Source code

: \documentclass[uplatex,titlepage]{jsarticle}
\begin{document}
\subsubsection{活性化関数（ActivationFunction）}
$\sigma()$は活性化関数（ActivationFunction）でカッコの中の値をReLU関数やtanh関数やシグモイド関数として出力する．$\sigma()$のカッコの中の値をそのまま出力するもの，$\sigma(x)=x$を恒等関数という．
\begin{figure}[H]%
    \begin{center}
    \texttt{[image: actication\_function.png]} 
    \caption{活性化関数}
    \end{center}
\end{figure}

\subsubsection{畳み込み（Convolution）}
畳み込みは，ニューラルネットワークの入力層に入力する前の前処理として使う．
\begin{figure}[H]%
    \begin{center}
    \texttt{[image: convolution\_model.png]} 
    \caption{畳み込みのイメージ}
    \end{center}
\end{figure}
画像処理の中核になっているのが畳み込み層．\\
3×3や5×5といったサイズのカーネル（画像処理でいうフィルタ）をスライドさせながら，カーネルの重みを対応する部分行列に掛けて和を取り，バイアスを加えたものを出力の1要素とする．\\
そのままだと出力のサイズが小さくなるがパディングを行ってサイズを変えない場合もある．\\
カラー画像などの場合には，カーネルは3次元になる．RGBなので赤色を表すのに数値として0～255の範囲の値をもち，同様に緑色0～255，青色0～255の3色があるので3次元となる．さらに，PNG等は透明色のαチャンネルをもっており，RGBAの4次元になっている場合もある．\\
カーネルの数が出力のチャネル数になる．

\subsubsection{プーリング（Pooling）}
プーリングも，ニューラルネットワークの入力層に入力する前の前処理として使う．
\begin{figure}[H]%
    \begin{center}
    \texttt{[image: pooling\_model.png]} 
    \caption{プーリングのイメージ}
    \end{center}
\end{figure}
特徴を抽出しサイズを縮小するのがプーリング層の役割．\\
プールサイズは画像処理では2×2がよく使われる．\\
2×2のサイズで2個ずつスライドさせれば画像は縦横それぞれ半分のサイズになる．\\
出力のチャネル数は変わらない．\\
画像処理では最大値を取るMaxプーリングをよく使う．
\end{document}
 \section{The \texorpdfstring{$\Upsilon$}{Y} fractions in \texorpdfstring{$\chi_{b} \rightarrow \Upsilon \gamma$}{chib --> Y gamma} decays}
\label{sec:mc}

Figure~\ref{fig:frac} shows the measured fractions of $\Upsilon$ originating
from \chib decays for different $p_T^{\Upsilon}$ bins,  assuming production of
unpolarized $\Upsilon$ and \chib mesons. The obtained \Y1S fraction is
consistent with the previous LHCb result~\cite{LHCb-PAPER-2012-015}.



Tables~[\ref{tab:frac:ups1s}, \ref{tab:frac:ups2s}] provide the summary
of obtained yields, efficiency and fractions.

* * * * * * * * *

> TASK DIRECTIONS
Please state how many lines in the material above include the word "texttt". Nothing but the number is wanted.

> ANSWER SECTION
3